— Supplied material —
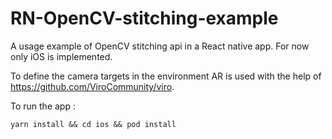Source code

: # RN-OpenCV-stitching-example
A usage example of OpenCV stitching api in a React native app. For now only iOS is implemented.

To define the camera targets in the environment AR is used with the help of https://github.com/ViroCommunity/viro.

To run the app :

`yarn install && cd ios && pod install`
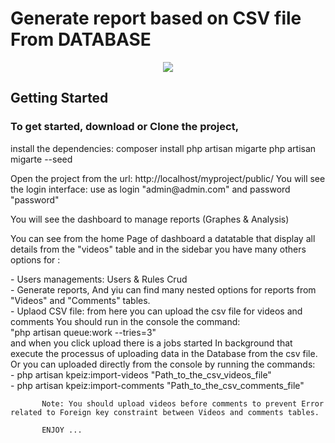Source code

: # Generate report based on CSV file From DATABASE  

<p align="center"><img src="https://laravel.com/assets/img/components/logo-laravel.svg"></p>

## Getting Started

<h3>To get started, download or Clone the project,</h3>
<p>
    install the dependencies:
    composer install
    php artisan migarte
    php artisan migarte --seed
</p>
<p>
Open the project from the url:
    http://localhost/myproject/public/
        You will see the login interface:
        use as login "admin@admin.com" and password "password"
</p>        

<p>You will see the dashboard to manage reports (Graphes & Analysis)</p>
<p> 
 You can see from the home Page of dashboard a datatable that display all details from the "videos" table
 and in the sidebar you have many others options for :</p>
        - Users managements: Users & Rules Crud<br>
        - Generate reports, And yiu can find many nested options for reports from "Videos" and "Comments" tables.<br>
        - Uplaod CSV file: from here you can upload the csv file for videos and comments You should run in the console the command:<br>
            "php artisan queue:work --tries=3"<br>
            and when you click upload there is a jobs started In background that execute the processus of uploading data in the                       Database from the csv file.<br>
            Or you can uploaded directly from the console by running the commands:<br>
                - php artisan kpeiz:import-videos "Path_to_the_csv_videos_file"<br>
                - php artisan kpeiz:import-comments "Path_to_the_csv_comments_file"<br>

           Note: You should upload videos before comments to prevent Error related to Foreign key constraint between Videos and comments tables.
           
           ENJOY ... 
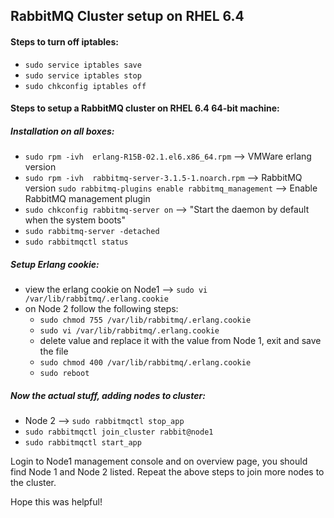 RabbitMQ Cluster setup on RHEL 6.4
---

#### Steps to turn off iptables:

- `sudo service iptables save`
- `sudo service iptables stop`
- `sudo chkconfig iptables off`

#### Steps to setup a RabbitMQ cluster on RHEL 6.4 64-bit machine:

##### Installation on all boxes:

- `sudo rpm -ivh  erlang-R15B-02.1.el6.x86_64.rpm` --> VMWare erlang version
- `sudo rpm -ivh  rabbitmq-server-3.1.5-1.noarch.rpm` --> RabbitMQ version
`sudo rabbitmq-plugins enable rabbitmq_management` --> Enable RabbitMQ management plugin
- `sudo chkconfig rabbitmq-server on` --> "Start the daemon by default when the system boots"
- `sudo rabbitmq-server -detached`
- `sudo rabbitmqctl status`

##### Setup Erlang cookie:

- view the erlang cookie on Node1 --> `sudo vi /var/lib/rabbitmq/.erlang.cookie`
- on Node 2 follow the following steps:
  - `sudo chmod 755 /var/lib/rabbitmq/.erlang.cookie`
  - `sudo vi /var/lib/rabbitmq/.erlang.cookie`
  - delete value and replace it with the value from Node 1, exit and save the file
  - `sudo chmod 400 /var/lib/rabbitmq/.erlang.cookie`
  - `sudo reboot`

##### Now the actual stuff, adding nodes to cluster:

- Node 2 --> `sudo rabbitmqctl stop_app`
- `sudo rabbitmqctl join_cluster rabbit@node1`
- `sudo rabbitmqctl start_app`

Login to Node1 management console and on overview page, you should find Node 1 and Node 2 listed. Repeat the above steps to join more nodes to the cluster.

Hope this was helpful!

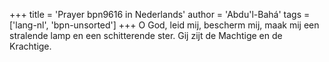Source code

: +++
title = 'Prayer bpn9616 in Nederlands'
author = 'Abdu'l-Bahá'
tags = ['lang-nl', 'bpn-unsorted']
+++
O God, leid mij, bescherm mij, maak mij een stralende lamp en een schitterende ster.
Gij zijt de Machtige en de Krachtige.

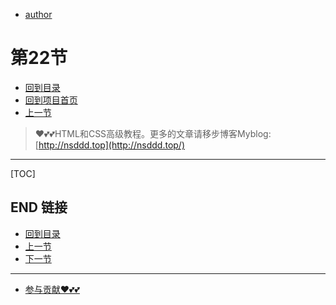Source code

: + [author](https://github.com/3293172751)
# 第22节
+ [回到目录](../README.md)
+ [回到项目首页](../../README.md)
+ [上一节](21.md)
> ❤️💕💕HTML和CSS高级教程。更多的文章请移步博客Myblog:[http://nsddd.top](http://nsddd.top/)
---
[TOC]





## END 链接
+ [回到目录](../README.md)
+ [上一节](21.md)
+ [下一节](23.md)
---
+ [参与贡献❤️💕💕](https://github.com/3293172751/CS_COURSE/blob/master/Git/git-contributor.md)
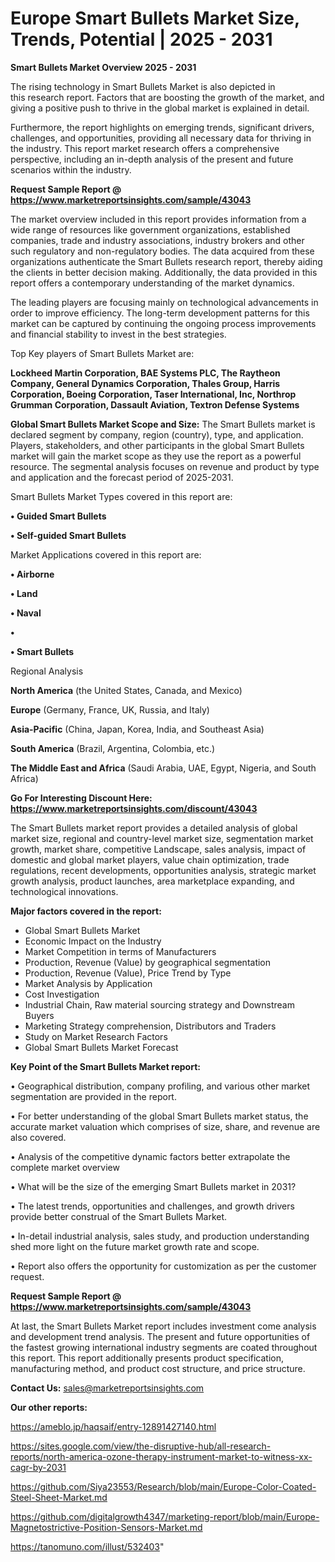 # Europe Smart Bullets Market Size, Trends, Potential | 2025 - 2031

<Strong> Smart Bullets Market Overview 2025 - 2031</strong>

The rising technology in Smart Bullets Market is also depicted in this research report. Factors that are boosting the growth of the market, and giving a positive push to thrive in the global market is explained in detail.

Furthermore, the report highlights on emerging trends, significant drivers, challenges, and opportunities, providing all necessary data for thriving in the industry. This report market research offers a comprehensive perspective, including an in-depth analysis of the present and future scenarios within the industry.

<strong>Request Sample Report @ <a href=https://www.marketreportsinsights.com/sample/43043>https://www.marketreportsinsights.com/sample/43043</a></strong>

The market overview included in this report provides information from a wide range of resources like government organizations, established companies, trade and industry associations, industry brokers and other such regulatory and non-regulatory bodies. The data acquired from these organizations authenticate the Smart Bullets research report, thereby aiding the clients in better decision making. Additionally, the data provided in this report offers a contemporary understanding of the market dynamics.

The leading players are focusing mainly on technological advancements in order to improve efficiency. The long-term development patterns for this market can be captured by continuing the ongoing process improvements and financial stability to invest in the best strategies.

Top Key players of Smart Bullets Market are:

<strong>Lockheed Martin Corporation, BAE Systems PLC, The Raytheon Company, General Dynamics Corporation, Thales Group, Harris Corporation, Boeing Corporation, Taser International, Inc, Northrop Grumman Corporation, Dassault Aviation, Textron Defense Systems</strong>

<strong><b>Global Smart Bullets Market Scope and Size:</b></strong>
The Smart Bullets market is declared segment by company, region (country), type, and application. Players, stakeholders, and other participants in the global Smart Bullets market will gain the market scope as they use the report as a powerful resource. The segmental analysis focuses on revenue and product by type and application and the forecast period of 2025-2031.

Smart Bullets Market Types covered in this report are:

<strong>•  Guided Smart Bullets

•  Self-guided Smart Bullets</strong>

Market Applications covered in this report are:

<strong>•  Airborne

•  Land

•  Naval

•  

•  Smart Bullets</strong> 

Regional Analysis

<strong>North America</strong> (the United States, Canada, and Mexico)

<strong>Europe</strong> (Germany, France, UK, Russia, and Italy)

<strong>Asia-Pacific</strong> (China, Japan, Korea, India, and Southeast Asia)

<strong>South America</strong> (Brazil, Argentina, Colombia, etc.)

<strong>The Middle East and Africa</strong> (Saudi Arabia, UAE, Egypt, Nigeria, and South Africa)

<strong>Go For Interesting Discount Here: <a href=https://www.marketreportsinsights.com/discount/43043>https://www.marketreportsinsights.com/discount/43043</a></strong>

The Smart Bullets market report provides a detailed analysis of global market size, regional and country-level market size, segmentation market growth, market share, competitive Landscape, sales analysis, impact of domestic and global market players, value chain optimization, trade regulations, recent developments, opportunities analysis, strategic market growth analysis, product launches, area marketplace expanding, and technological innovations.

<strong><b>Major factors covered in the report:</b></strong>
<ul>
  <li>Global Smart Bullets Market </li>
  <li>Economic Impact on the Industry</li>
  <li>Market Competition in terms of Manufacturers</li>
  <li>Production, Revenue (Value) by geographical segmentation</li>
  <li>Production, Revenue (Value), Price Trend by Type</li>
  <li>Market Analysis by Application</li>
  <li>Cost Investigation</li>
  <li>Industrial Chain, Raw material sourcing strategy and Downstream Buyers</li>
  <li>Marketing Strategy comprehension, Distributors and Traders</li>
  <li>Study on Market Research Factors</li>
  <li>Global Smart Bullets Market Forecast</li>
</ul>

<strong><b>Key Point of the Smart Bullets Market report:</b></strong>

• Geographical distribution, company profiling, and various other market segmentation are provided in the report.

• For better understanding of the global Smart Bullets market status, the accurate market valuation which comprises of size, share, and revenue are also covered.

• Analysis of the competitive dynamic factors better extrapolate the complete market overview

• What will be the size of the emerging Smart Bullets market in 2031?

• The latest trends, opportunities and challenges, and growth drivers provide better construal of the Smart Bullets Market.

• In-detail industrial analysis, sales study, and production understanding shed more light on the future market growth rate and scope.

• Report also offers the opportunity for customization as per the customer request.

<strong>Request Sample Report @ <a href=https://www.marketreportsinsights.com/sample/43043>https://www.marketreportsinsights.com/sample/43043</a></strong>

At last, the Smart Bullets Market report includes investment come analysis and development trend analysis. The present and future opportunities of the fastest growing international industry segments are coated throughout this report. This report additionally presents product specification, manufacturing method, and product cost structure, and price structure.

<strong>Contact Us:</strong>
sales@marketreportsinsights.com

<strong>Our other reports:</strong>

<a href=https://ameblo.jp/haqsaif/entry-12891427140.html>https://ameblo.jp/haqsaif/entry-12891427140.html</a>

<a href=https://sites.google.com/view/the-disruptive-hub/all-research-reports/north-america-ozone-therapy-instrument-market-to-witness-xx-cagr-by-2031>https://sites.google.com/view/the-disruptive-hub/all-research-reports/north-america-ozone-therapy-instrument-market-to-witness-xx-cagr-by-2031</a>

<a href=https://github.com/Siya23553/Research/blob/main/Europe-Color-Coated-Steel-Sheet-Market.md>https://github.com/Siya23553/Research/blob/main/Europe-Color-Coated-Steel-Sheet-Market.md</a>

<a href=https://github.com/digitalgrowth4347/marketing-report/blob/main/Europe-Magnetostrictive-Position-Sensors-Market.md>https://github.com/digitalgrowth4347/marketing-report/blob/main/Europe-Magnetostrictive-Position-Sensors-Market.md</a>

<a href=https://tanomuno.com/illust/532403>https://tanomuno.com/illust/532403</a>"
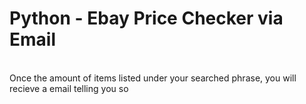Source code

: # Python - Ebay Price Checker via Email
<br>
Once the amount of items listed under your searched phrase, you will recieve a email telling you so
<br>
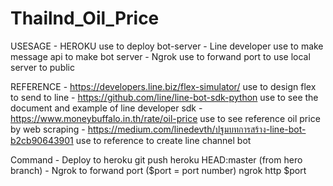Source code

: # Thailnd_Oil_Price

USESAGE
    - HEROKU use to deploy bot-server
    - Line developer use to make message api to make bot server
    - Ngrok use to forwand port to use local server to public 

REFERENCE
    - https://developers.line.biz/flex-simulator/ use to design flex to send to line
    - https://github.com/line/line-bot-sdk-python use to see the document and example of line developer sdk
    - https://www.moneybuffalo.in.th/rate/oil-price use to see reference oil price by web scraping
    - https://medium.com/linedevth/ปฐมบทการสร้าง-line-bot-b2cb90643901 use to reference to create line channel bot


Command 
    - Deploy to heroku
        git push heroku HEAD:master (from hero branch)
    - Ngrok to forwand port ($port = port number)
        ngrok http $port
    
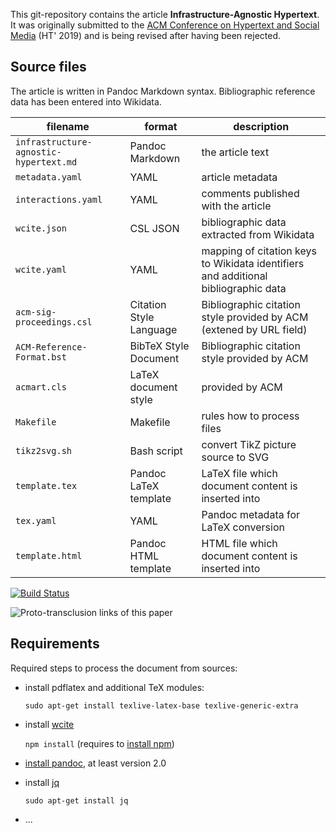This git-repository contains the article **Infrastructure-Agnostic Hypertext**.  It was originally submitted to the [ACM Conference on Hypertext and Social Media](https://ht.acm.org/ht2019/) (HT' 2019) and is being revised after having been rejected.

## Source files

The article is written in Pandoc Markdown syntax. Bibliographic reference data has been entered into Wikidata.

| filename  | format | description |
|-----------|--------|-------------|
| `infrastructure-agnostic-hypertext.md` | Pandoc Markdown | the article text
| `metadata.yaml` | YAML | article metadata
| `interactions.yaml` | YAML | comments published with the article
| `wcite.json` | CSL JSON | bibliographic data extracted from Wikidata
| `wcite.yaml` | YAML | mapping of citation keys to Wikidata identifiers and additional bibliographic data
| `acm-sig-proceedings.csl` | Citation Style Language | Bibliographic citation style provided by ACM (extened by URL field)
| `ACM-Reference-Format.bst` | BibTeX Style Document | Bibliographic citation style provided by ACM
| `acmart.cls` | LaTeX document style  | provided by ACM
| `Makefile` | Makefile | rules how to process files
| `tikz2svg.sh` | Bash script | convert TikZ picture source to SVG
| `template.tex` | Pandoc LaTeX template | LaTeX file which document content is inserted into
| `tex.yaml` | YAML | Pandoc metadata for LaTeX conversion
| `template.html` | Pandoc HTML template | HTML file which document content is inserted into

[![Build Status](https://travis-ci.org/jakobib/hypertext2019.svg?branch=master)](https://travis-ci.org/jakobib/hypertext2019)

![Proto-transclusion links of this paper](https://jakobib.github.io/hypertext2019/this-articles-transclusion.svg)

## Requirements

Required steps to process the document from sources:

* install pdflatex and additional TeX modules:

   `sudo apt-get install texlive-latex-base texlive-generic-extra`

* install [wcite](http://wikicite.org/wcite/)

   `npm install` (requires to [install npm](https://www.npmjs.com/get-npm))

* [install pandoc](https://pandoc.org/installing), at least version 2.0

* install [jq](https://stedolan.github.io/jq/)

   `sudo apt-get install jq`

* ...
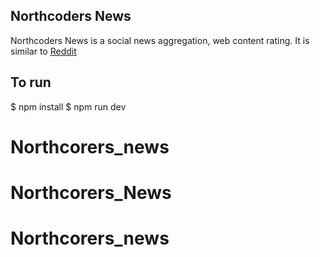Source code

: ## Northcoders News

Northcoders News is a social news aggregation, web content rating. It is similar to [Reddit](https://www.reddit.com/)
## To run
$ npm install
$ npm run dev
# Northcorers_news
# Northcorers_News
# Northcorers_news
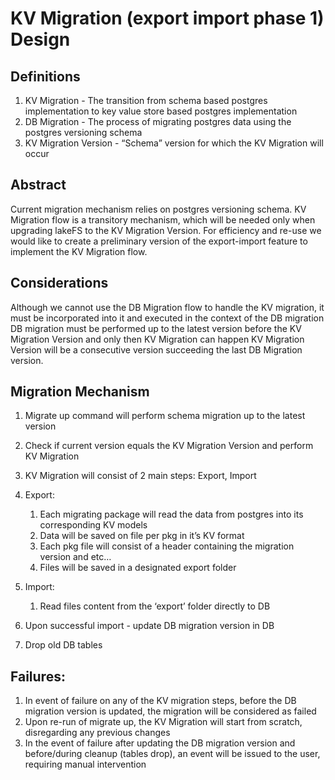 # KV Migration (export import phase 1) Design

## Definitions
1. KV Migration - The transition from schema based postgres implementation to key value store based postgres implementation
2. DB Migration - The process of migrating postgres data using the postgres versioning schema
3. KV Migration Version - “Schema” version for which the KV Migration will occur

## Abstract
Current migration mechanism relies on postgres versioning schema.
KV Migration flow is a transitory mechanism, which will be needed only when upgrading lakeFS to the KV Migration Version. For efficiency and re-use we would like to create a preliminary version of the export-import feature to implement the KV Migration flow.

## Considerations
Although we cannot use the DB Migration flow to handle the KV migration, it must be incorporated into it and executed in the context of the DB migration
DB migration must be performed up to the latest version before the KV Migration Version and only then KV Migration can happen
KV Migration Version will be a consecutive version succeeding the last DB Migration version.

## Migration Mechanism
1. Migrate up command will perform schema migration up to the latest version
2. Check if current version equals the KV Migration Version and perform KV Migration
3. KV Migration will consist of 2 main steps: Export, Import
4. Export:
   1. Each migrating package will read the data from postgres into its corresponding KV models 
   2. Data will be saved on file per pkg in it’s KV format 
   3. Each pkg file will consist of a header containing the migration version and etc… 
   4. Files will be saved in a designated export folder 
5. Import:
   1. Read files content from the ‘export’ folder directly to DB
      
6. Upon successful import - update DB migration version in DB
7. Drop old DB tables

## Failures:
1. In event of failure on any of the KV migration steps, before the DB migration version is updated, the migration will be considered as failed
2. Upon re-run of migrate up, the KV Migration will start from scratch, disregarding any previous changes
3. In the event of failure after updating the DB migration version and before/during cleanup (tables drop), an event will be issued to the user, requiring manual intervention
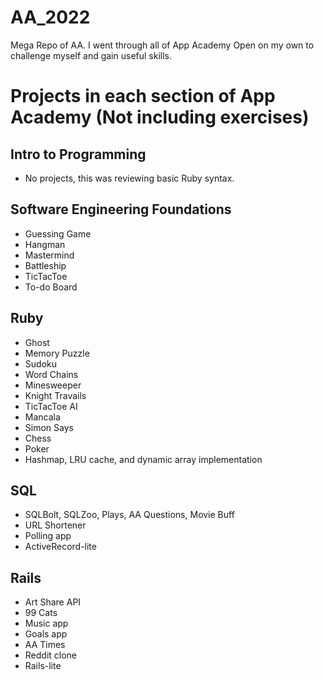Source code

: # AA_2022
Mega Repo of AA. I went through all of App Academy Open on my own to challenge myself and gain useful skills.

# Projects in each section of App Academy (Not including exercises)

## Intro to Programming
- No projects, this was reviewing basic Ruby syntax.

## Software Engineering Foundations
- Guessing Game
- Hangman
- Mastermind
- Battleship
- TicTacToe
- To-do Board

## Ruby
- Ghost
- Memory Puzzle
- Sudoku
- Word Chains
- Minesweeper
- Knight Travails
- TicTacToe AI
- Mancala
- Simon Says
- Chess
- Poker
- Hashmap, LRU cache, and dynamic array implementation

## SQL
- SQLBolt, SQLZoo, Plays, AA Questions, Movie Buff
- URL Shortener
- Polling app
- ActiveRecord-lite

## Rails
- Art Share API
- 99 Cats
- Music app
- Goals app
- AA Times
- Reddit clone
- Rails-lite




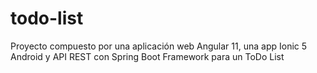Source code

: # todo-list
Proyecto compuesto por una aplicación web Angular 11, una app Ionic 5 Android y API REST con Spring Boot Framework para un ToDo List
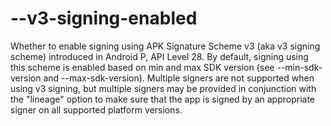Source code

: # --v3-signing-enabled
Whether to enable signing using APK Signature Scheme v3
(aka v3 signing scheme) introduced in Android P,
API Level 28. By default, signing using this scheme is
enabled based on min and max SDK version (see
--min-sdk-version and --max-sdk-version).  Multiple
signers are not supported when using v3 signing, but
multiple signers may be provided in conjunction with the
"lineage" option to make sure that the app is signed by
an appropriate signer on all supported platform versions.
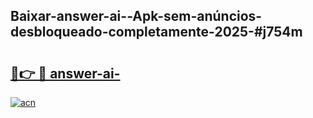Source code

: ## Baixar-answer-ai--Apk-sem-anúncios-desbloqueado-completamente-2025-#j754m

# <h2><a href="https://ainizakaria.my?title=answer-ai-&ref=20M">🔗👉 🔴 answer-ai-</a></h2>

[![acn](https://github.com/user-attachments/assets/0f9c940e-d8b0-45ae-aac7-cd30a18b3e1c)](https://ainizakaria.my?title=answer-ai-&ref=20M)

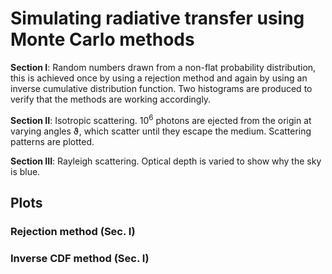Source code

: # Simulating radiative transfer using Monte Carlo methods

**Section I**: Random numbers drawn from a non-flat probability distribution, this is achieved once by using a rejection method and again by using an inverse cumulative distribution function. Two histograms are produced to verify that the methods are working accordingly.

**Section II**: Isotropic scattering. 10<sup>6</sup> photons are ejected from the origin at varying angles ϑ, which scatter until they escape the medium. Scattering patterns are plotted. 

**Section III**: Rayleigh scattering. Optical depth is varied to show why the sky is blue.

## Plots

### Rejection method (Sec. I)

### Inverse CDF method (Sec. I)

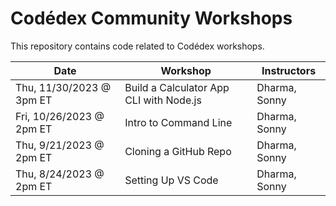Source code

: # Codédex Community Workshops

This repository contains code related to Codédex workshops.

| Date         | Workshop       | Instructors  | 
| ----------- | ----------- | ------------ |
| Thu, 11/30/2023 @ 3pm ET | Build a Calculator App CLI with Node.js | Dharma, Sonny |
| Fri, 10/26/2023 @ 2pm ET | Intro to Command Line | Dharma, Sonny |
| Thu, 9/21/2023 @ 2pm ET | Cloning a GitHub Repo | Dharma, Sonny |
| Thu, 8/24/2023 @ 2pm ET | Setting Up VS Code | Dharma, Sonny |

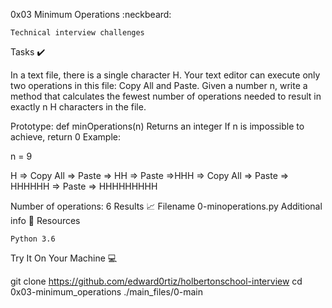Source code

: 0x03 Minimum Operations :neckbeard:

    Technical interview challenges

Tasks ✔️

In a text file, there is a single character H. Your text editor can execute only two operations in this file: Copy All and Paste. Given a number n, write a method that calculates the fewest number of operations needed to result in exactly n H characters in the file.

Prototype: def minOperations(n) Returns an integer If n is impossible to achieve, return 0 Example:

n = 9

H => Copy All => Paste => HH => Paste =>HHH => Copy All => Paste => HHHHHH => Paste => HHHHHHHHH

Number of operations: 6
Results 📈
Filename
0-minoperations.py
Additional info 🚧
Resources

    Python 3.6

Try It On Your Machine 💻

git clone https://github.com/edward0rtiz/holbertonschool-interview
cd 0x03-minimum_operations
./main_files/0-main


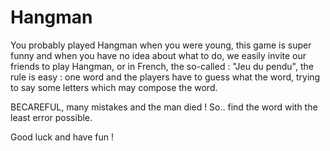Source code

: # Hangman

You probably played Hangman when you were young, this game is super funny and when you have no idea about what to do, we easily invite our friends to play Hangman, or in French, the so-called : "Jeu du pendu", the rule is easy : one word and the players have to guess what the word, trying to say some letters which may compose the word.

BECAREFUL, many mistakes and the man died ! So.. find the word with the least error possible.

Good luck and have fun !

— Your instructions —
With the line holding "- https://developers.line.biz/flex-simulator/ use" as the first and the line holding "- https://github.com/line/line-bot-sdk-python use" as the last, please transcribe exactly the lines of the material above in that range and nothing else.

— Expected answer —
    - https://developers.line.biz/flex-simulator/ use to design flex to send to line
    - https://github.com/line/line-bot-sdk-python use to see the document and example of line developer sdk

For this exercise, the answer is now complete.